With this more encompassing version in mind, let’s return to the point mentioned earlier – how might the elements of Merton’s theory play out when considering the American landscape? Without getting too complex, and again perhaps by using only your own intuitive senses, it seems fair to say that current everyday life is influenced by the type strain noted by Merton, and that the categorizations he referenced have viable applicability. Using the effect of advertising alone, one can attach to the implied notion of material success homes and cars, clothes and even mate selection. If one couples this with the emphasis on education (not just getting it anymore, but where and to what degree), and jobs (one’s work and income status do matter), while at the same time recognizing the contemporary difficulties that attach to both, well, some desperate and sometimes bizarre behaviors should be expected. As failure gets mixed into the pot of social discord and human nature, manifestations of feelings of alienation, exploitation, misunderstanding and discrimination will surface. In this regard, Merton’s concept of strain and his resulting categorizations are certainly worth referencing.
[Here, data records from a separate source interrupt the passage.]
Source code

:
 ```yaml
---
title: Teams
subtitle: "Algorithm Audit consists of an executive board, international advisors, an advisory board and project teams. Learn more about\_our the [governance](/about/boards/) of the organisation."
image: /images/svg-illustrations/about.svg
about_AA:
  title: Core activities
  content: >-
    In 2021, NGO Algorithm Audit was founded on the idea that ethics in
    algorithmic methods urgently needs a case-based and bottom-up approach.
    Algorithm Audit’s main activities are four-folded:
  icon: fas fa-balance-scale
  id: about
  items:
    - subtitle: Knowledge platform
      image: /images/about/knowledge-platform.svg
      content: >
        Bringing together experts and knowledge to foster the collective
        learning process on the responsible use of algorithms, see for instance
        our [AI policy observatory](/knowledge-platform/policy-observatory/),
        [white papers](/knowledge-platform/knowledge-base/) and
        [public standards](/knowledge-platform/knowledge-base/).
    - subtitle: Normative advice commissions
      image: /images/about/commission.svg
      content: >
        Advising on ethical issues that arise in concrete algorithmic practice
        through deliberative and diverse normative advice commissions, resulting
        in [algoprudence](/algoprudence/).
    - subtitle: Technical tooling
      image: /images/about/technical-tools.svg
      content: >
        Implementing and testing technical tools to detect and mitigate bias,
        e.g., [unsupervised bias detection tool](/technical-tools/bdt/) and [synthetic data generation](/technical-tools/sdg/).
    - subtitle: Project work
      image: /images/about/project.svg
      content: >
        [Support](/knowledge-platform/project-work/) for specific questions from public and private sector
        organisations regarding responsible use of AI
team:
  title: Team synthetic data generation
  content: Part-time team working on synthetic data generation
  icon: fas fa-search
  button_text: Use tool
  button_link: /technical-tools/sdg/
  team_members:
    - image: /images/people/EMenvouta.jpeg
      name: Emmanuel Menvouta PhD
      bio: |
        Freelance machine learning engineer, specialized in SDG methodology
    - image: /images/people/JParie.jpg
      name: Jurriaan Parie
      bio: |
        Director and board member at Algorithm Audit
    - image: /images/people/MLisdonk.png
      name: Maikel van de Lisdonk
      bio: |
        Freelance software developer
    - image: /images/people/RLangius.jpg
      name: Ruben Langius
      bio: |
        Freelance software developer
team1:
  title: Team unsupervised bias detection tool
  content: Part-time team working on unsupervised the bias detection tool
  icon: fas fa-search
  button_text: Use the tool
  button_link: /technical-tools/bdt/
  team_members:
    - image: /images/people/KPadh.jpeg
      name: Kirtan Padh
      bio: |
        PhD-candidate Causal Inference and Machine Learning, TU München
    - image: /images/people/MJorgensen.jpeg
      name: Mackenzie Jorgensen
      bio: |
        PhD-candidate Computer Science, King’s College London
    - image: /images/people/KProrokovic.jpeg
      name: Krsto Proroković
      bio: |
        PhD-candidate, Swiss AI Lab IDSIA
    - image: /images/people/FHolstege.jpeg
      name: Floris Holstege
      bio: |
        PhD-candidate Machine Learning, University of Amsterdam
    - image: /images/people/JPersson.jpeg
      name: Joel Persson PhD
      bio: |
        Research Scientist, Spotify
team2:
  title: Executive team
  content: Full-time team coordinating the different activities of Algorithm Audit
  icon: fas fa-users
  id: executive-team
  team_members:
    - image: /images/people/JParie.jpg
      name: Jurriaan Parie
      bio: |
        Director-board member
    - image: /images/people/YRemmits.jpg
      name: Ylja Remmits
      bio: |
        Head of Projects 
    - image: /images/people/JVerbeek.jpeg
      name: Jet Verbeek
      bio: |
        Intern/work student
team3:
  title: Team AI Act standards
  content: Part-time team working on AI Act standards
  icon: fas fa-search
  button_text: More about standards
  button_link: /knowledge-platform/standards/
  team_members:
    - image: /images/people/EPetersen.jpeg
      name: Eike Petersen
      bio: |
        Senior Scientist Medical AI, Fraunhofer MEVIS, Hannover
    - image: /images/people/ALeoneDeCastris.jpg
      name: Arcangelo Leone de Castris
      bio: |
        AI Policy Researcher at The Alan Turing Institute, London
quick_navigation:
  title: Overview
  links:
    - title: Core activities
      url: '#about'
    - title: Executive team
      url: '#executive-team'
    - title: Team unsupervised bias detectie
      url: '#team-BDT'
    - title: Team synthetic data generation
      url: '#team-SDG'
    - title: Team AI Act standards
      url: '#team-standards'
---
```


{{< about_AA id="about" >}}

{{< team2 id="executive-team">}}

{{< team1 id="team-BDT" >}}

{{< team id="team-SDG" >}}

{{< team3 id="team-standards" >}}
That being said, it has to be also noted that it is one thing to identify problems and another to offer a policy plan in how to address what’s being identified. Given Merton’s logic it appears there is important work to be done in terms of either closing the gap between or altering the definitions of our success goals and the means to achieve them. And in either case this certainly speaks to a significant undertaking. This is especially so as we begin to consider the overall impact of the difficult relationships that embody our American experiment and its oftentimes strained mix of capitalist practicalities with the principles and ideals of democracy.
Obviously, Merton’s theoretical elements imply a difficult task ahead. They speak to more a more informative civic education and sorting through long-standing ideas and new and innovative thoughts. Said another way, it should be clear that when considering the types of behavior that we see coming at us from all sides, we have to consider not only the individual behaviors but also how they might link to greater institutional and societal influences. (In theoretical terms this is known as moving from micro to mid to macro level considerations.) So, and particularly when you hear more about deviant-criminal behavior coming from our presidential candidates, don’t be fooled by any stop-gap measures. Simply put, we have a lot of work to do in our country – and we don’t have much time left for fooling around.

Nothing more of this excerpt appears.